Retirement may be a time to slow down in many respects, but it is not time to “give up” as though we were also retired from responsible humanity. It is not a time to turn off our educated and best visions, throw up our fatigued hands and effectively say, “Let’s leave it to the young and next generations to figure it out for themselves.” As soon as we do that, we fail in a most significant focus of preservation: ourselves.
I am a strong supporter of hospice and its emphasis on palliative care. The message there is the same: the end of life has quality, value and importance. Most of us resist places that appear to offer themselves as final destinations where one goes, or is put, when they are “done.” I’m not sure there is such a time in life, really, as religions frame the value of life often in the context of good deeds and service to others. That, it seems to me, in various forms, may be the stewardship role of “who am I now” and “what do I do next” in retirement years.

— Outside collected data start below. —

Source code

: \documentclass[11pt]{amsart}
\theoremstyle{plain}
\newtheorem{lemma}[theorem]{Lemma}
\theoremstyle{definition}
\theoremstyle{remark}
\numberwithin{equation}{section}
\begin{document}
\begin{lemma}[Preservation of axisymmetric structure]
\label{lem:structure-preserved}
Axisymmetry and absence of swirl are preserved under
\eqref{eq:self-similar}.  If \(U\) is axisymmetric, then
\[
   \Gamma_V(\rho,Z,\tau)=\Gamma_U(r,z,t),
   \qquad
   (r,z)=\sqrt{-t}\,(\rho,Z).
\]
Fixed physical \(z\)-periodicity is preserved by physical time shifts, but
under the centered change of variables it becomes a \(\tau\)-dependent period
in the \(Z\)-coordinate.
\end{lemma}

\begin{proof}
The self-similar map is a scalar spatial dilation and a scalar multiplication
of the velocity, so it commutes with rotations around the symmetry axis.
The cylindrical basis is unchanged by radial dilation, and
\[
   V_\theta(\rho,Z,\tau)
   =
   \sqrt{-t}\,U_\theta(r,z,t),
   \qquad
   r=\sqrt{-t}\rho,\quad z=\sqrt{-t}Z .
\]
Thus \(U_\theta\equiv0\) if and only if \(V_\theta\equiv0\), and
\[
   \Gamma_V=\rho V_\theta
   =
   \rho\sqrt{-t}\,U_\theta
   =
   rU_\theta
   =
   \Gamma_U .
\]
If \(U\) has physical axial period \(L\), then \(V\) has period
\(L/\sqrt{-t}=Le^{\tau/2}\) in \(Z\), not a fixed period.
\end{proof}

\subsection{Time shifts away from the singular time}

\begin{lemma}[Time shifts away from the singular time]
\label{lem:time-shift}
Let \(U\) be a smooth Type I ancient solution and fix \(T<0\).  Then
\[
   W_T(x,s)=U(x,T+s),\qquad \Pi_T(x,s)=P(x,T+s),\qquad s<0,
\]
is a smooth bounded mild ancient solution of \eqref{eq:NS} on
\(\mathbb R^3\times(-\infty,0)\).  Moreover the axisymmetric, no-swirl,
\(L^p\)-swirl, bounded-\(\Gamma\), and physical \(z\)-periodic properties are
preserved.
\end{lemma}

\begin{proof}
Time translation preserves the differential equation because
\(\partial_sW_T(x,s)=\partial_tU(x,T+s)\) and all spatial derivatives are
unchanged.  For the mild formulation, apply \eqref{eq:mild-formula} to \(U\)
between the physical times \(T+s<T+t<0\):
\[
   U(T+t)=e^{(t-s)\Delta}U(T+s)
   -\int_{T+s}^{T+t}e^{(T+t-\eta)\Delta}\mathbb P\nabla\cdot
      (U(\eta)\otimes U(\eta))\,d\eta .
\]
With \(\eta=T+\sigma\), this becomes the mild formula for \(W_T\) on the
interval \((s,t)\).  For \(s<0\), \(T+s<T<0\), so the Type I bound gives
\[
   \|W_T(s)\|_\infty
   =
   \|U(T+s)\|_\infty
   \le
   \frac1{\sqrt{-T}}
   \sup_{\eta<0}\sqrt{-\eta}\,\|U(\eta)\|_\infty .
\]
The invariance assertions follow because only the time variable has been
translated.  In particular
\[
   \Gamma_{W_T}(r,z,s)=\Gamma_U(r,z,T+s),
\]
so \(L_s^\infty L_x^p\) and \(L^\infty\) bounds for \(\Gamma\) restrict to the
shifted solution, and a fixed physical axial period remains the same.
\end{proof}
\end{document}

On a recent trip to Hungary, the “old country” of my grandparents, I had occasion to visit with a Ukrainian man who faces, as all young men aged 18-45 do there, the possibility of being called into military duty as his specialization becomes necessary. I grew up hearing stories of Soviet occupation in Hungary in World War II, and the devastating disappointment when the US did not follow through on the Eisenhower administration’s promise to step in during the revolution of 1956. “To all those suffering under communist slavery, you can count on us,” was empty hope. I asked Boris what he thought would happen in the current situation involving Ukraine. “I believe we can win this war,” he said. “If Europe and the United States will help, as they say, we can win it. If not, we will not win it.” I see the strong statements of support on the news, and yet I wonder if history will repeat itself … I do not know. But I can identify a vantage point there as clearly as we may have one on the daily decisions to intervene in the overfishing of rockfish populations, the elimination of oyster beds and the pollution of Bay waters.
We have learned much from history’s mistakes in our individual lives, in our communities, country and in the world. Our own lives are incredibly valuable resources to be drawn upon in these retirement years as we stand on the brink of history repeating itself. And we have the advantage of time to apply what we have learned to new things that actually renew us as well. As we are transformed by the renewing of our minds in this way, let’s rewrite the history of what one does in retirement years. It seems to me that this is where we may be most influential and creative, as we offer the next generations the preservation of what we have learned. We are far from “done” yet!